Question

12. The point A (2, 7) lies on the perpendicular bisector of line segment joining the points P (6,5) and
Q (0,4).​ check whether true or false

Answer 1

Answer:

Step-by-step explanation

The point A(2,7) bisect p(6,5) and Q(0,4)

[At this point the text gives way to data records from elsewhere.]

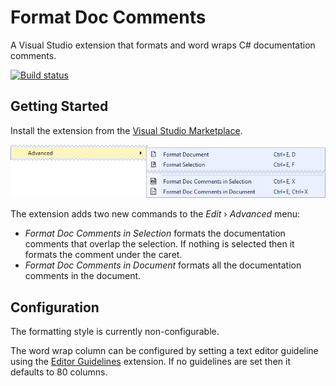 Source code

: # Format Doc Comments
A Visual Studio extension that formats and word wraps C# documentation comments.

[![Build status](https://ci.appveyor.com/api/projects/status/c9ewct203bng87c4/branch/master?svg=true)](https://ci.appveyor.com/project/carlreinke/formatdoccomments/branch/master)

## Getting Started

Install the extension from the [Visual Studio Marketplace].

![Menu screenshot](images/menu-screenshot.png)

The extension adds two new commands to the *Edit* › *Advanced* menu:
* *Format Doc Comments in Selection* formats the documentation comments that
  overlap the selection.  If nothing is selected then it formats the comment
  under the caret.
* *Format Doc Comments in Document* formats all the documentation comments in
  the document.

## Configuration

The formatting style is currently non-configurable.

The word wrap column can be configured by setting a text editor guideline using
the [Editor Guidelines] extension.  If no guidelines are set then it defaults to
80 columns.


[Visual Studio Marketplace]: https://marketplace.visualstudio.com/items?itemName=carlreinke.FormatDocComments
[Editor Guidelines]: https://marketplace.visualstudio.com/items?itemName=PaulHarrington.EditorGuidelines
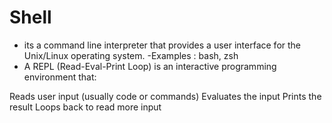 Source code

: # Shell

- its a command line interpreter that provides a user interface for the Unix/Linux operating system.
  -Examples : bash, zsh
- A REPL (Read-Eval-Print Loop) is an interactive programming environment that:

Reads user input (usually code or commands)
Evaluates the input
Prints the result
Loops back to read more input
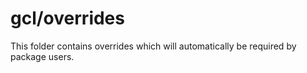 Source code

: # gcl/overrides

This folder contains overrides which will automatically be required by package users.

So, A is the mid-point of line PQ then co-ordinates of A must be(x₁+x₂/2, y₁+y₂/2)

⇒ x₁+x₂/2= 6+0/2= 6/2= 3

and

⇒y₁+y₂/2=5+4/2= 9/2= 4.5

From this co-ordinates of A is (3,4.5)

But it is given that co-ordinates of A is (2,7)

hence,this statement is false

Answer 2

Answer:

Step-by-step explanation:

Answer :-

False

If A (2, 7) lies on the perpendicular bisector of P (6, 5) and Q(0, - 4),

Therefore,

AP = AQ

Then,

By using Distance formula,

⇒ AP = √(6 - 2)² + (5 - 7)²

⇒ AP = √(4)² + (- 2)²

⇒ AP = √20

And,

⇒ AQ = √(0 - 2)² + (- 4 - 7)²

⇒ AQ = √(- 2)² + (- 11)²

⇒ AQ = √125

As, AP ≠ AP

Therefore,

A does not lie on the perpendicular bisector of PQ.